Responding to the argumentation by Maio (2009, p. 32), “[o]ne big problem in modern medical care is that healthcare workers are not reflecting and not able to think about themselves, their identity and the reason why they provide care” (Ein großes Problem der modernen Medizin ist somit ihre Unreflektiertheit, ihre Unfähigkeit, über sich selbst, über ihren Ursprung, über ihre Identität nachzudenken). Encouraging nurses to face ethical dilemmas and to reflect on their nursing work is getting more and more important in care practice. Improving the theoretical and practical training in diabetes care during nursing training and further education programmes may offer a possibility of change.
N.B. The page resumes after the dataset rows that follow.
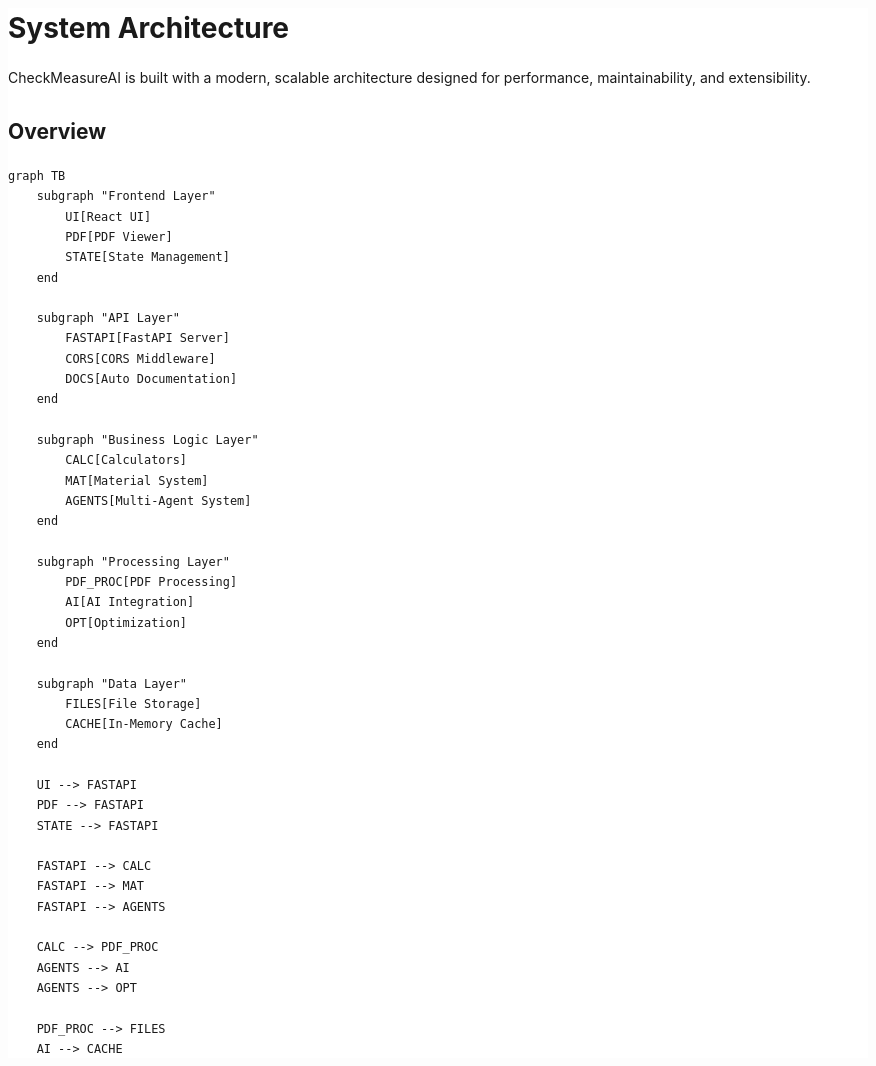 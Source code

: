 # System Architecture

CheckMeasureAI is built with a modern, scalable architecture designed for performance, maintainability, and extensibility.

## Overview

```mermaid
graph TB
    subgraph "Frontend Layer"
        UI[React UI]
        PDF[PDF Viewer]
        STATE[State Management]
    end
    
    subgraph "API Layer"
        FASTAPI[FastAPI Server]
        CORS[CORS Middleware]
        DOCS[Auto Documentation]
    end
    
    subgraph "Business Logic Layer"
        CALC[Calculators]
        MAT[Material System]
        AGENTS[Multi-Agent System]
    end
    
    subgraph "Processing Layer"
        PDF_PROC[PDF Processing]
        AI[AI Integration]
        OPT[Optimization]
    end
    
    subgraph "Data Layer"
        FILES[File Storage]
        CACHE[In-Memory Cache]
    end
    
    UI --> FASTAPI
    PDF --> FASTAPI
    STATE --> FASTAPI
    
    FASTAPI --> CALC
    FASTAPI --> MAT
    FASTAPI --> AGENTS
    
    CALC --> PDF_PROC
    AGENTS --> AI
    AGENTS --> OPT
    
    PDF_PROC --> FILES
    AI --> CACHE
```
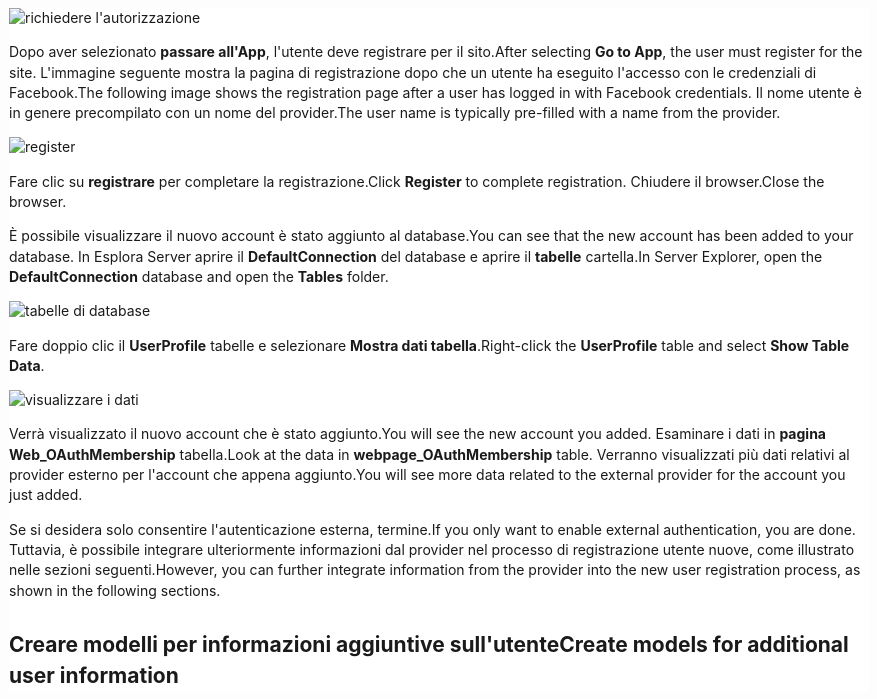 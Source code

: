 ![richiedere l'autorizzazione](using-oauth-providers-with-mvc/_static/image8.png)

<span data-ttu-id="42959-186">Dopo aver selezionato **passare all'App**, l'utente deve registrare per il sito.</span><span class="sxs-lookup"><span data-stu-id="42959-186">After selecting **Go to App**, the user must register for the site.</span></span> <span data-ttu-id="42959-187">L'immagine seguente mostra la pagina di registrazione dopo che un utente ha eseguito l'accesso con le credenziali di Facebook.</span><span class="sxs-lookup"><span data-stu-id="42959-187">The following image shows the registration page after a user has logged in with Facebook credentials.</span></span> <span data-ttu-id="42959-188">Il nome utente è in genere precompilato con un nome del provider.</span><span class="sxs-lookup"><span data-stu-id="42959-188">The user name is typically pre-filled with a name from the provider.</span></span>

![register](using-oauth-providers-with-mvc/_static/image9.png)

<span data-ttu-id="42959-190">Fare clic su **registrare** per completare la registrazione.</span><span class="sxs-lookup"><span data-stu-id="42959-190">Click **Register** to complete registration.</span></span> <span data-ttu-id="42959-191">Chiudere il browser.</span><span class="sxs-lookup"><span data-stu-id="42959-191">Close the browser.</span></span>

<span data-ttu-id="42959-192">È possibile visualizzare il nuovo account è stato aggiunto al database.</span><span class="sxs-lookup"><span data-stu-id="42959-192">You can see that the new account has been added to your database.</span></span> <span data-ttu-id="42959-193">In Esplora Server aprire il **DefaultConnection** del database e aprire il **tabelle** cartella.</span><span class="sxs-lookup"><span data-stu-id="42959-193">In Server Explorer, open the **DefaultConnection** database and open the **Tables** folder.</span></span>

![tabelle di database](using-oauth-providers-with-mvc/_static/image10.png)

<span data-ttu-id="42959-195">Fare doppio clic il **UserProfile** tabelle e selezionare **Mostra dati tabella**.</span><span class="sxs-lookup"><span data-stu-id="42959-195">Right-click the **UserProfile** table and select **Show Table Data**.</span></span>

![visualizzare i dati](using-oauth-providers-with-mvc/_static/image11.png)

<span data-ttu-id="42959-197">Verrà visualizzato il nuovo account che è stato aggiunto.</span><span class="sxs-lookup"><span data-stu-id="42959-197">You will see the new account you added.</span></span> <span data-ttu-id="42959-198">Esaminare i dati in **pagina Web\_OAuthMembership** tabella.</span><span class="sxs-lookup"><span data-stu-id="42959-198">Look at the data in **webpage\_OAuthMembership** table.</span></span> <span data-ttu-id="42959-199">Verranno visualizzati più dati relativi al provider esterno per l'account che appena aggiunto.</span><span class="sxs-lookup"><span data-stu-id="42959-199">You will see more data related to the external provider for the account you just added.</span></span>

<span data-ttu-id="42959-200">Se si desidera solo consentire l'autenticazione esterna, termine.</span><span class="sxs-lookup"><span data-stu-id="42959-200">If you only want to enable external authentication, you are done.</span></span> <span data-ttu-id="42959-201">Tuttavia, è possibile integrare ulteriormente informazioni dal provider nel processo di registrazione utente nuove, come illustrato nelle sezioni seguenti.</span><span class="sxs-lookup"><span data-stu-id="42959-201">However, you can further integrate information from the provider into the new user registration process, as shown in the following sections.</span></span>

## <a name="create-models-for-additional-user-information"></a><span data-ttu-id="42959-202">Creare modelli per informazioni aggiuntive sull'utente</span><span class="sxs-lookup"><span data-stu-id="42959-202">Create models for additional user information</span></span>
A nourished nursing practice has to be established, wherein nurses have time and space to keep trying to achieve improvements in care. Well-structured institutional regulations for diabetes care may additionally offer legal support for nursing work.Footnote 10 It is also necessary to encourage nurses to get a clear understanding of external influences related to nursing education, health legislation and health policy. As Tronto (2010) advocated to healthcare professionals, “recognition and debate/dialogue of relations of power within and outside the organization of competitive and dominative power and agreement of common purpose” should allow nurses not only to recognize the ethical tensions raised in care practice and to learn to reflect on them but also to be able to push a dialogue with the healthcare team, the healthcare system and society. There will be new roles for nurses to grow into and to fill in their practice.

Conclusion

Nurses work within a healthcare system oriented towards economic efficiency . Nurses are, on the one hand, limited by the business approach of serving “customers ” and, on the other hand, motivated by the professional awareness of offering medical care for “patients”. Nurses attempt to provide patients’ with care regulated by their professional identity while satisfying customers’ expectations that are dominating the healthcare market. When customer sovereignty and patients’ autonomy are emphasized, nurses often have to accept a compromise against their own will. The nursing professional awareness hardly translates into care practice and ethical dilemmas may therefore occur.
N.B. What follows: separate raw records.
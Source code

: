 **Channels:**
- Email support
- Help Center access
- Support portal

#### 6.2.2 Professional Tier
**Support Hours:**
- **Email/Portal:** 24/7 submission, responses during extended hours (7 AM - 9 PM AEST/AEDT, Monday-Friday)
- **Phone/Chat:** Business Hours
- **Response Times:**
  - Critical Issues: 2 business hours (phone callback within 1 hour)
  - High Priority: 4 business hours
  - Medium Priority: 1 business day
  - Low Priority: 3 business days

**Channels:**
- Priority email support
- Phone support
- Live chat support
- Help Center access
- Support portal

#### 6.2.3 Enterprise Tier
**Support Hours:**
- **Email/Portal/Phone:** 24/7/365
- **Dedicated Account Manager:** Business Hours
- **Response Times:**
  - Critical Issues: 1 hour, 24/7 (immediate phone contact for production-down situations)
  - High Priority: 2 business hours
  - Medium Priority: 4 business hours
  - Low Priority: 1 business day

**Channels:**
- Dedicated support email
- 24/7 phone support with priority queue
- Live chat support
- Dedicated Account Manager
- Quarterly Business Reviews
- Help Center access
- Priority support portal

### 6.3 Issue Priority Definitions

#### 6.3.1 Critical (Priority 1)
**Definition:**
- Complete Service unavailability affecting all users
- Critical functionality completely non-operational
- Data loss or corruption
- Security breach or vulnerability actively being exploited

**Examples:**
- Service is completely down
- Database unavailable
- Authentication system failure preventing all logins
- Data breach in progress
Within the hierarchical German medical care system, nurses experience responsibility without authority in the care field. Without authority , nurses find it difficult to engage in teamwork while they are carrying out care responsibilities. Relationships of mistrust towards the care team also come with this. Additional reasons arise from limited professional care competencies and a narrow professional identity. Nurses are overwhelmed in diabetes care, especially in dealing with ethical tensions. To improve personal and professional growth for all healthcare workers and to enhance patients’ engagement in disease management is essential. It is also important to create a nourishing and safe care environment wherein professional awareness can be encouraged and acted upon by sharing doctoring and responsibility. The insights gained through this research may assist nurses and other healthcare professionals in reflecting on home-based care teamwork and improving diabetes care in general.